Homily for the Twenty-Sixth Sunday in Ordinary Time, Year A
A hundred years ago, a major newspaper in England asked several well-known people to give a response to the question: “What’s wrong with the world?” As you could imagine, everyone had an opinion, often a long and complicated opinion, placing the blame on any number of people or institutions. But one man gave a very simple, two word response. The writer and theologian G.K. Chesterton said, in response to the question, “What’s wrong with the world?” – “I am.” On the one hand, we could say that Chesterton was just acknowledging what we should all acknowledge – that we are sinners, and that even the best of us make bad choices. The world we live in is not perfect, and will never be perfect, because it is inhabited exclusively of people who are sinners. Only when Christ conquers sin – only when the world is remade at the end of time – will everything be as it should be. Chesterton’s humanity – just the same as yours or mine – means that this world is not perfect.
But there’s another way of looking at this question and response, and St. Paul can help us. He writes to the Philippians: “Complete my joy by being of the same mind, with the same love, united in heart, thinking one thing. … humbly regard others as more important than yourselves, each looking out not for his own interests but also for those of others.” (Phil. 2.2-4) So we look at the question again: What’s wrong with the world – I am, because I am selfish. What’s wrong with the world – I am, because I think more about what’s good for me than what’s good for the person down the street. What’s wrong with the world – I am, because I am not part of a we. Our world can never be perfect as long as it’s made up of sinful people, but it can be better – and St. Paul suggests that the way to make it better is to make the world a community rather than a population of individuals. The human person is both sacred and social – we are both made in God’s image and made for community. The way to make this world a better place is to get to the point where we are all thinking of the common good, what’s best for humanity and each of its members, not just what’s best for me.
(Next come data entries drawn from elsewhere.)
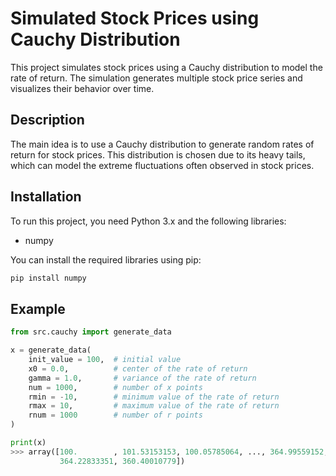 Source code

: # Simulated Stock Prices using Cauchy Distribution

This project simulates stock prices using a Cauchy distribution to model the rate of return. The simulation generates multiple stock price series and visualizes their behavior over time.

## Description

The main idea is to use a Cauchy distribution to generate random rates of return for stock prices. This distribution is chosen due to its heavy tails, which can model the extreme fluctuations often observed in stock prices.

## Installation

To run this project, you need Python 3.x and the following libraries:
- numpy

You can install the required libraries using pip:
```bash
pip install numpy
```

## Example
```python
from src.cauchy import generate_data

x = generate_data(
    init_value = 100,  # initial value
    x0 = 0.0,          # center of the rate of return
    gamma = 1.0,       # variance of the rate of return
    num = 1000,        # number of x points
    rmin = -10,        # minimum value of the rate of return
    rmax = 10,         # maximum value of the rate of return
    rnum = 1000        # number of r points
)

print(x)
>>> array([100.        , 101.53153153, 100.05785064, ..., 364.99559152,
           364.22833351, 360.40010779])
``` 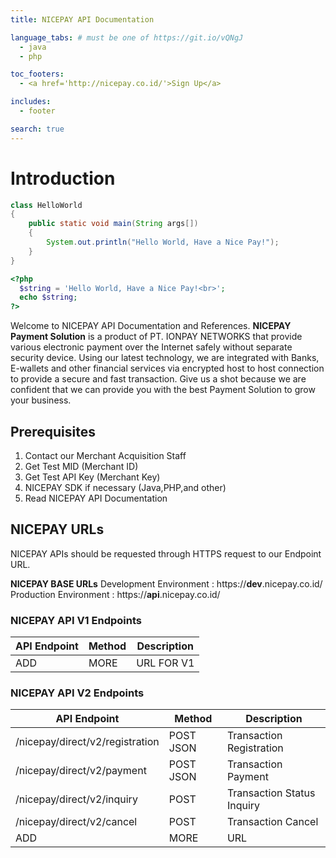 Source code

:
 ```yaml
---
title: NICEPAY API Documentation

language_tabs: # must be one of https://git.io/vQNgJ
  - java
  - php

toc_footers:
  - <a href='http://nicepay.co.id/'>Sign Up</a>

includes:
  - footer

search: true
---
```

# Introduction
```java
class HelloWorld 
{ 
    public static void main(String args[]) 
    { 
        System.out.println("Hello World, Have a Nice Pay!"); 
    } 
} 
```
```php
<?php
  $string = 'Hello World, Have a Nice Pay!<br>';
  echo $string;
?>
```
Welcome to NICEPAY API Documentation and References.
**NICEPAY Payment Solution** is a product of PT. IONPAY NETWORKS that provide various electronic payment over the Internet safely without separate security device. 
Using our latest technology, we are integrated with Banks, E-wallets and other financial services via encrypted host to host connection to provide a secure and fast transaction. 
Give us a shot because we are confident that we can provide you with the best Payment Solution to grow your business.

## Prerequisites
<ol type="1">
  <li>Contact our Merchant Acquisition Staff
  <li>Get Test MID (Merchant ID)
  <li>Get Test API Key (Merchant Key)
  <li>NICEPAY SDK if necessary (Java,PHP,and other)
  <li>Read NICEPAY API Documentation
</ol>

## NICEPAY URLs
NICEPAY APIs should be requested through HTTPS request to our Endpoint URL.

**NICEPAY BASE URLs**
Development Environment : https://**dev**.nicepay.co.id/<br>
Production Environment : https://**api**.nicepay.co.id/

### NICEPAY API V1 Endpoints
API Endpoint | Method | Description
------------ | ------------| ------------------------
ADD | MORE | URL FOR V1

### NICEPAY API V2 Endpoints
API Endpoint | Method | Description
------------ | ------------| ------------------------
/nicepay/direct/v2/registration | POST JSON | Transaction Registration
/nicepay/direct/v2/payment | POST JSON | Transaction Payment
/nicepay/direct/v2/inquiry | POST | Transaction Status Inquiry
/nicepay/direct/v2/cancel | POST | Transaction Cancel
ADD | MORE | URL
For the next forty days or so, it will be almost impossible to escape talk of the economy, the election, and the issues that face our country. And all of these discussion really boil down to trying to figure out what’s wrong with our world. The challenge of our faith – as St. Paul reminds us today – is to do everything we do with “the same attitude that is in Christ Jesus” (Phil. 2.5). And a major part of that attitude is to look at our world with a communal lens rather and a mirror that simply reflects my image onto everyone else. What’s wrong with the world? I am. But how can the world be better – by regarding others as more important than me.